** Supplied data follows **

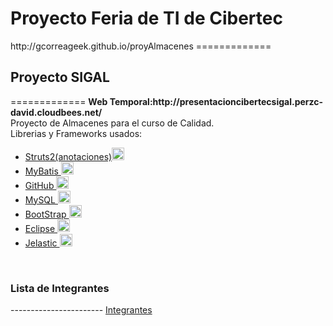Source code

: <h1>Proyecto Feria de TI de Cibertec </h1>
<a target="_blank" >http://gcorreageek.github.io/proyAlmacenes</a>
=============
<h2>Proyecto SIGAL</h2>  
=============
<strong>Web Temporal:<a target="_blank" >http://presentacioncibertecsigal.perzc-david.cloudbees.net/</a> </strong><br>
Proyecto de Almacenes para el curso de Calidad.<br>
Librerias y Frameworks usados:<br>
<ul> 
<li> <a target="_blank" title="Click para mas informacion"  href="http://struts.apache.org/development/2.x/">Struts2(anotaciones)<img src="http://cloud.ohloh.net/attachments/29903/struts2_med.png" alt="Smiley face" width="20" height="20"> <a>  </li>
<li> <a target="_blank" title="Click para mas informacion" href="http://mybatis.github.io/mybatis-3/es/">  MyBatis <img src="http://cloud.ohloh.net/attachments/63574/mybatis_med.png" alt="Smiley face" width="20" height="20"> </a> </li>
<li> <a target="_blank" title="Click para mas informacion" href="https://help.github.com/">  GitHub <img src="http://enkidu.coop/media/images/github.png" alt="Smiley face" width="20" height="20"> </a></li>
<li> <a target="_blank"  title="Click para mas informacion" href="http://www.mysql.com/">  MySQL <img src="https://www.tierra.net/images/lang/icon_mysql.gif" alt="Smiley face" width="20" height="20"></a>  </li>
<li> <a target="_blank"  title="Click para mas informacion" href="http://getbootstrap.com/">  BootStrap <img src="http://benkaminski.com/wp-content/themes/wssbootstrap/img/bootstrap-icon.png" alt="Smiley face" width="20" height="20"></a>  </li>
<li> <a target="_blank"  title="Click para mas informacion" href="http://www.eclipse.org/">  Eclipse <img src="http://www.eclipse.org/downloads/images/javaee.png" alt="Smiley face" width="20" height="20"></a></li>
<li> <a target="_blank"   title="Click para mas informacion" href="http://mybatis.github.io/mybatis-3/es/">  Jelastic <img src="http://profile.ak.fbcdn.net/hprofile-ak-prn2/203518_122916694458535_3066820_q.jpg" alt="Smiley face" width="20" height="20"></a></li>
</ul> 
<br>
<h3>Lista de Integrantes </h3> 
-----------------------
<a target="_blank"   title="Click para mas informacion" href="https://docs.google.com/spreadsheet/ccc?key=0Ak6E08W3jQJodHN4c0FnLU1OSEtuNGpYOEhJUlFPYXc#gid=0
">  Integrantes  </a>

** End of Supplied data **

* Exercise aim *
Set down all of the entries precisely and keep the pictures out of the copy.

* Finished exercise *
Source code

: <h1>Proyecto Feria de TI de Cibertec </h1>
<a target="_blank" >http://gcorreageek.github.io/proyAlmacenes</a>
=============
<h2>Proyecto SIGAL</h2>  
=============
<strong>Web Temporal:<a target="_blank" >http://presentacioncibertecsigal.perzc-david.cloudbees.net/</a> </strong><br>
Proyecto de Almacenes para el curso de Calidad.<br>
Librerias y Frameworks usados:<br>
<ul> 
<li> <a target="_blank" title="Click para mas informacion"  href="http://struts.apache.org/development/2.x/">Struts2(anotaciones)<img src="http://cloud.ohloh.net/attachments/29903/struts2_med.png" alt="Smiley face" width="20" height="20"> <a>  </li>
<li> <a target="_blank" title="Click para mas informacion" href="http://mybatis.github.io/mybatis-3/es/">  MyBatis <img src="http://cloud.ohloh.net/attachments/63574/mybatis_med.png" alt="Smiley face" width="20" height="20"> </a> </li>
<li> <a target="_blank" title="Click para mas informacion" href="https://help.github.com/">  GitHub <img src="http://enkidu.coop/media/images/github.png" alt="Smiley face" width="20" height="20"> </a></li>
<li> <a target="_blank"  title="Click para mas informacion" href="http://www.mysql.com/">  MySQL <img src="https://www.tierra.net/images/lang/icon_mysql.gif" alt="Smiley face" width="20" height="20"></a>  </li>
<li> <a target="_blank"  title="Click para mas informacion" href="http://getbootstrap.com/">  BootStrap <img src="http://benkaminski.com/wp-content/themes/wssbootstrap/img/bootstrap-icon.png" alt="Smiley face" width="20" height="20"></a>  </li>
<li> <a target="_blank"  title="Click para mas informacion" href="http://www.eclipse.org/">  Eclipse <img src="http://www.eclipse.org/downloads/images/javaee.png" alt="Smiley face" width="20" height="20"></a></li>
<li> <a target="_blank"   title="Click para mas informacion" href="http://mybatis.github.io/mybatis-3/es/">  Jelastic <img src="http://profile.ak.fbcdn.net/hprofile-ak-prn2/203518_122916694458535_3066820_q.jpg" alt="Smiley face" width="20" height="20"></a></li>
</ul> 
<br>
<h3>Lista de Integrantes </h3> 
-----------------------
<a target="_blank"   title="Click para mas informacion" href="https://docs.google.com/spreadsheet/ccc?key=0Ak6E08W3jQJodHN4c0FnLU1OSEtuNGpYOEhJUlFPYXc#gid=0
">  Integrantes  </a>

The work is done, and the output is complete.